After polls closed Sunday in snap elections sparked by Chancellor Olaf Scholz’s vote of no-confidence in December, early exit polls showed the far-right Alternative for Germany (AfD) party—which Musk has been boosting for months—finishing in second place, with about 20 percent of the vote. In first place is the center-right Christian Democratic Union, former Chancellor Angela Merkel’s old party, which garnered about 29 percent of the vote—a victory that means party leader Friedrich Merz will become Chancellor.
The racist, far-right, pro-Russia AfD—founded in 2013 as an anti-European Union party—is an outlier even among Europe’s nationalist parties. One senior leader has been twice convicted of using banned Nazi slogans; the party has also been under observation by the German domestic intelligence agency for suspected extremism.

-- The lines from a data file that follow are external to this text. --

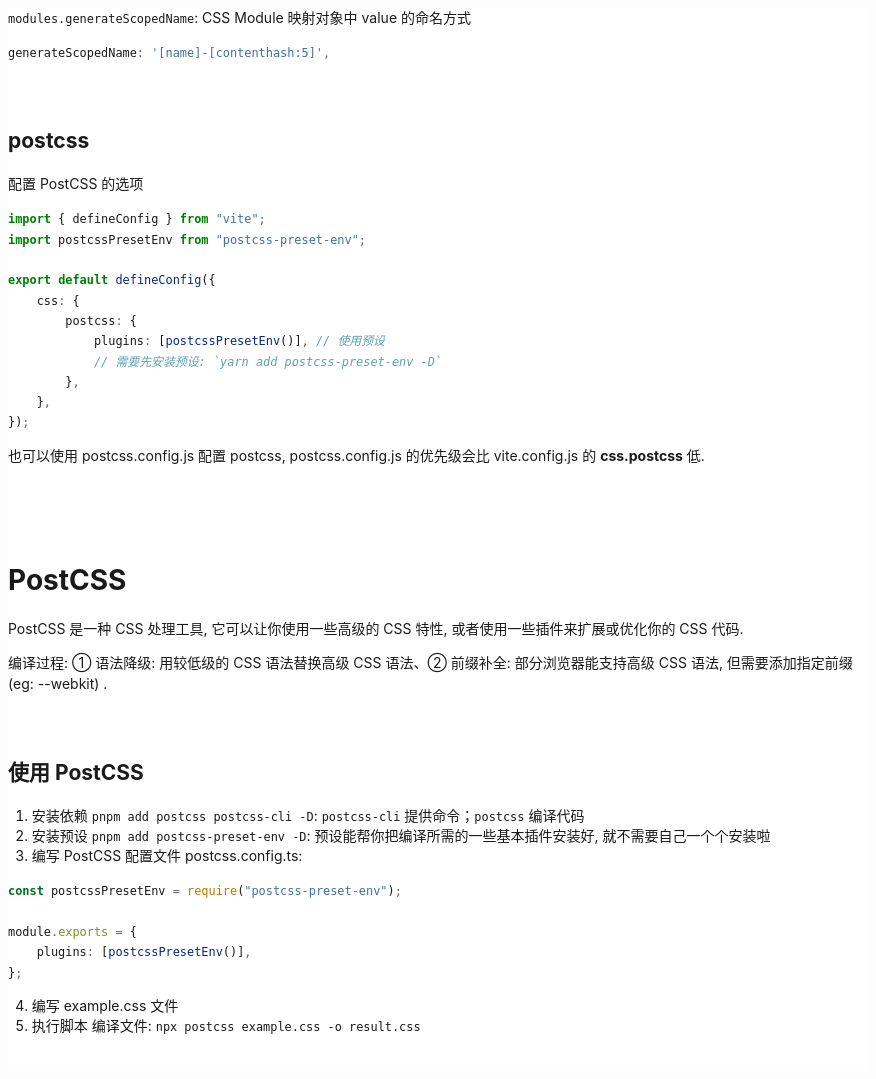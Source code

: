 `modules.generateScopedName`: CSS Module 映射对象中 value 的命名方式

```ts
generateScopedName: '[name]-[contenthash:5]',
```

<br>

## postcss

配置 PostCSS 的选项

```ts
import { defineConfig } from "vite";
import postcssPresetEnv from "postcss-preset-env";

export default defineConfig({
    css: {
        postcss: {
            plugins: [postcssPresetEnv()], // 使用预设
            // 需要先安装预设: `yarn add postcss-preset-env -D`
        },
    },
});
```

也可以使用 postcss.config.js 配置 postcss, postcss.config.js 的优先级会比 vite.config.js 的 **css.postcss** 低.

<br><br>

# PostCSS

PostCSS 是一种 CSS 处理工具, 它可以让你使用一些高级的 CSS 特性, 或者使用一些插件来扩展或优化你的 CSS 代码.

编译过程: ① 语法降级: 用较低级的 CSS 语法替换高级 CSS 语法、② 前缀补全: 部分浏览器能支持高级 CSS 语法, 但需要添加指定前缀 (eg: --webkit) .

<br>

## 使用 PostCSS

1.  安装依赖 `pnpm add postcss postcss-cli -D`: `postcss-cli` 提供命令；`postcss` 编译代码
2.  安装预设 `pnpm add postcss-preset-env -D`: 预设能帮你把编译所需的一些基本插件安装好, 就不需要自己一个个安装啦
3.  编写 PostCSS 配置文件 postcss.config.ts:

```ts
const postcssPresetEnv = require("postcss-preset-env");

module.exports = {
    plugins: [postcssPresetEnv()],
};
```

4.  编写 example.css 文件
5.  执行脚本 编译文件: `npx postcss example.css -o result.css`

<br>
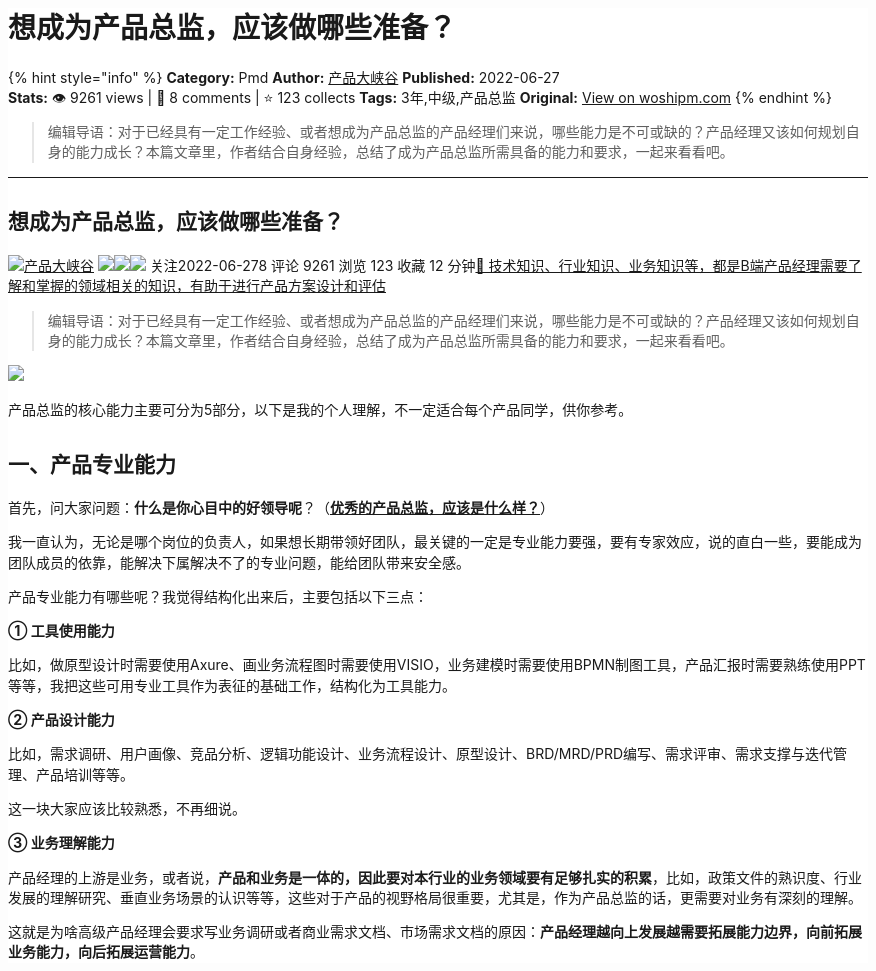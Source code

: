 # 想成为产品总监，应该做哪些准备？
{% hint style="info" %}
**Category:** Pmd
**Author:** [产品大峡谷](https://www.woshipm.com/u/370341)
**Published:** 2022-06-27  
**Stats:** 👁️ 9261 views | 💬 8 comments | ⭐ 123 collects
**Tags:** 3年,中级,产品总监
**Original:** [View on woshipm.com](https://www.woshipm.com/pmd/5502901.html)
{% endhint %}
> 编辑导语：对于已经具有一定工作经验、或者想成为产品总监的产品经理们来说，哪些能力是不可或缺的？产品经理又该如何规划自身的能力成长？本篇文章里，作者结合自身经验，总结了成为产品总监所需具备的能力和要求，一起来看看吧。

---

## 想成为产品总监，应该做哪些准备？

[![](https://image.woshipm.com/wp-files/2022/05/Ojbe5hJTxgahne7BAHCn.jpg!/both/72x72)](https://www.woshipm.com/u/370341)[产品大峡谷](https://www.woshipm.com/u/370341) ![](https://static.woshipm.com/tag/1121_1@2x.png)![](https://static.woshipm.com/tag/2103_1@2x.png)![](https://static.woshipm.com/tag/2104_1@2x.png) 关注2022-06-278 评论 9261 浏览 123 收藏 12 分钟[🔗 技术知识、行业知识、业务知识等，都是B端产品经理需要了解和掌握的领域相关的知识，有助于进行产品方案设计和评估](https://ke.qidianla.com/courses/bcpm)

> 编辑导语：对于已经具有一定工作经验、或者想成为产品总监的产品经理们来说，哪些能力是不可或缺的？产品经理又该如何规划自身的能力成长？本篇文章里，作者结合自身经验，总结了成为产品总监所需具备的能力和要求，一起来看看吧。

![](https://image.woshipm.com/wp-files/2022/06/Y5KxGjehKlqoEKMBNBde.jpg)

产品总监的核心能力主要可分为5部分，以下是我的个人理解，不一定适合每个产品同学，供你参考。

## 一、产品专业能力

首先，问大家问题：**什么是你心目中的好领导呢**？（[**优秀的产品总监，应该是什么样？**](http://www.woshipm.com/pmd/5304294.html)）

我一直认为，无论是哪个岗位的负责人，如果想长期带领好团队，最关键的一定是专业能力要强，要有专家效应，说的直白一些，要能成为团队成员的依靠，能解决下属解决不了的专业问题，能给团队带来安全感。

产品专业能力有哪些呢？我觉得结构化出来后，主要包括以下三点：

**① 工具使用能力**

比如，做原型设计时需要使用Axure、画业务流程图时需要使用VISIO，业务建模时需要使用BPMN制图工具，产品汇报时需要熟练使用PPT等等，我把这些可用专业工具作为表征的基础工作，结构化为工具能力。

**② 产品设计能力**

比如，需求调研、用户画像、竞品分析、逻辑功能设计、业务流程设计、原型设计、BRD/MRD/PRD编写、需求评审、需求支撑与迭代管理、产品培训等等。

这一块大家应该比较熟悉，不再细说。

**③ 业务理解能力**

产品经理的上游是业务，或者说，**产品和业务是一体的，因此要对本行业的业务领域要有足够扎实的积累**，比如，政策文件的熟识度、行业发展的理解研究、垂直业务场景的认识等等，这些对于产品的视野格局很重要，尤其是，作为产品总监的话，更需要对业务有深刻的理解。

这就是为啥高级产品经理会要求写业务调研或者商业需求文档、市场需求文档的原因：**产品经理越向上发展越需要拓展能力边界，向前拓展业务能力，向后拓展运营能力**。
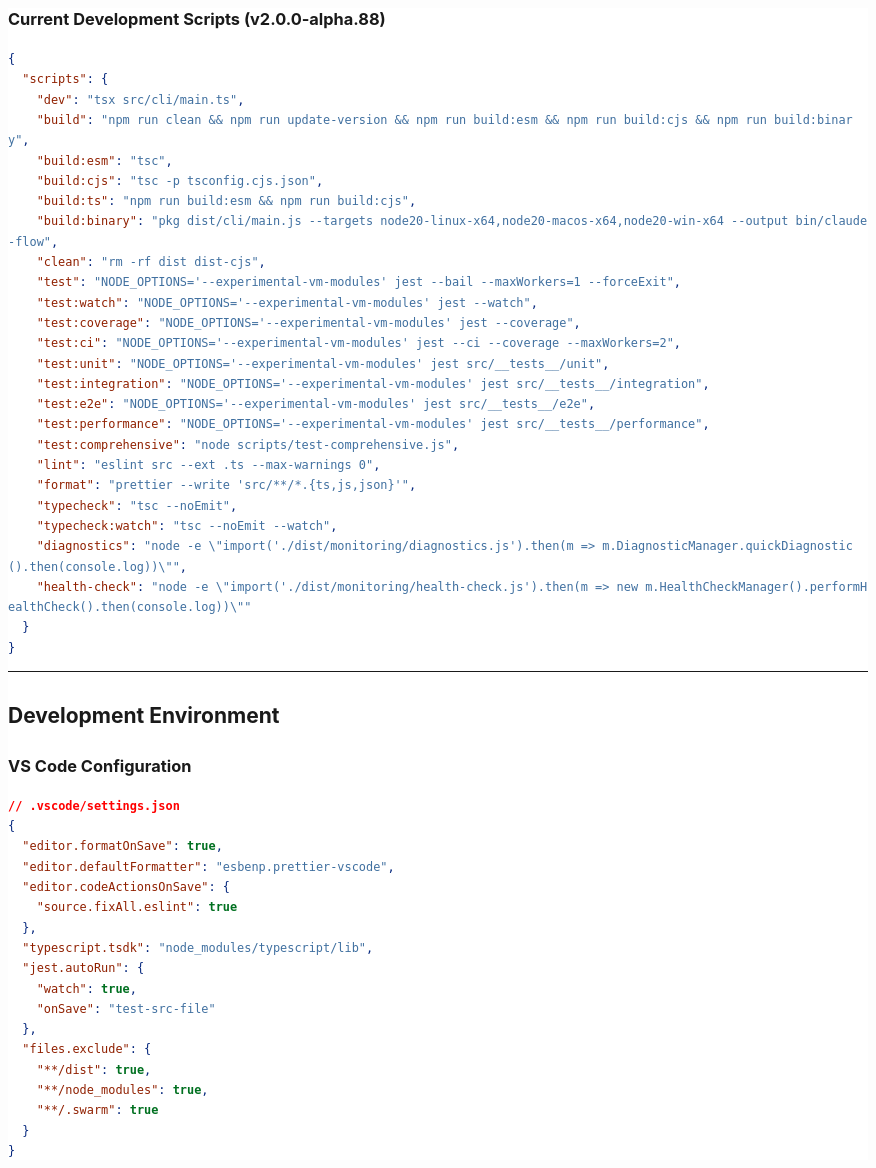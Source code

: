 ### Current Development Scripts (v2.0.0-alpha.88)

```json
{
  "scripts": {
    "dev": "tsx src/cli/main.ts",
    "build": "npm run clean && npm run update-version && npm run build:esm && npm run build:cjs && npm run build:binary",
    "build:esm": "tsc",
    "build:cjs": "tsc -p tsconfig.cjs.json",
    "build:ts": "npm run build:esm && npm run build:cjs",
    "build:binary": "pkg dist/cli/main.js --targets node20-linux-x64,node20-macos-x64,node20-win-x64 --output bin/claude-flow",
    "clean": "rm -rf dist dist-cjs",
    "test": "NODE_OPTIONS='--experimental-vm-modules' jest --bail --maxWorkers=1 --forceExit",
    "test:watch": "NODE_OPTIONS='--experimental-vm-modules' jest --watch",
    "test:coverage": "NODE_OPTIONS='--experimental-vm-modules' jest --coverage",
    "test:ci": "NODE_OPTIONS='--experimental-vm-modules' jest --ci --coverage --maxWorkers=2",
    "test:unit": "NODE_OPTIONS='--experimental-vm-modules' jest src/__tests__/unit",
    "test:integration": "NODE_OPTIONS='--experimental-vm-modules' jest src/__tests__/integration",
    "test:e2e": "NODE_OPTIONS='--experimental-vm-modules' jest src/__tests__/e2e",
    "test:performance": "NODE_OPTIONS='--experimental-vm-modules' jest src/__tests__/performance",
    "test:comprehensive": "node scripts/test-comprehensive.js",
    "lint": "eslint src --ext .ts --max-warnings 0",
    "format": "prettier --write 'src/**/*.{ts,js,json}'",
    "typecheck": "tsc --noEmit",
    "typecheck:watch": "tsc --noEmit --watch",
    "diagnostics": "node -e \"import('./dist/monitoring/diagnostics.js').then(m => m.DiagnosticManager.quickDiagnostic().then(console.log))\"",
    "health-check": "node -e \"import('./dist/monitoring/health-check.js').then(m => new m.HealthCheckManager().performHealthCheck().then(console.log))\""
  }
}
```

---

## Development Environment

### VS Code Configuration

```json
// .vscode/settings.json
{
  "editor.formatOnSave": true,
  "editor.defaultFormatter": "esbenp.prettier-vscode",
  "editor.codeActionsOnSave": {
    "source.fixAll.eslint": true
  },
  "typescript.tsdk": "node_modules/typescript/lib",
  "jest.autoRun": {
    "watch": true,
    "onSave": "test-src-file"
  },
  "files.exclude": {
    "**/dist": true,
    "**/node_modules": true,
    "**/.swarm": true
  }
}
```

Like Trump, the AfD supports mass deportations of immigrants and “unassimilated citizens,” which they term “remigration,” as my colleague Isabela Dias explained last year. As Mother Jones contributor Josh Axelrod, a Berlin-based reporter, wrote for us in December:
The AfD’s central pledge is to counteract the so-called Great Replacement, a conspiracy theory that claims white Europeans or Americans are the victims of a plot by nonwhite immigrants to “replace” them and poison their societies. It was the inspiration for shooters to take up arms and target Muslim victims in Christchurch, Jews in Pittsburgh, Black people in Buffalo, and gay people in Bratislava.
“It’s the thing that brings together the far-right in multiple countries,” Heidi Beirich, co-founder of the nonprofit Global Project Against Hate and Extremism, told Mother Jones.
For months, Musk has been warning that anything less than an AfD victory would bring about the destruction of Germany. “Only the AfD can save Germany,” he has repeatedly said. His efforts to boost the party have also included, as I have written, penning an op-ed in one of Germany’s biggest newspapers, Die Welt, about why he supports the party; interviewing party leader Alice Weidel on X last month; and making a video appearance at one of their rallies, at which he claimed Germans need to “move on” from “past guilt”—a comment many interpreted as referring to the Holocaust and subsequently condemned.
Musk continued his pro-AfD push this weekend in the lead-up to the election. When he wasn’t throwing the federal workforce into further disarray or asking elected officials—over whom he has no authority—what they got done this week, Musk spent much of the last couple of days boosting the AfD on X.
Despite coming in second, the results are still an unprecedented success for AfD, whose popularity has grown over the years at the same time as they have succeeded in pushing other German politicians further right. (As Axelrod explained for Mother Jones, the AfD has collaborated with the Christian Democrats in local government.) Weidel, the AfD party leader, is characterizing Sunday’s historic showing as a “success,” and said that they are prepared to be part of Germany’s next government—even though Merz has ruled out forming a governing coalition involving the AfD.
When Musk made his video appearance at the AfD rally last month, he lamented “too much control from [the] global elite” in German affairs. Through their elections, the German people have spoken—and it seems that, like many Americans, they don’t actually want the world’s richest man involved in their government.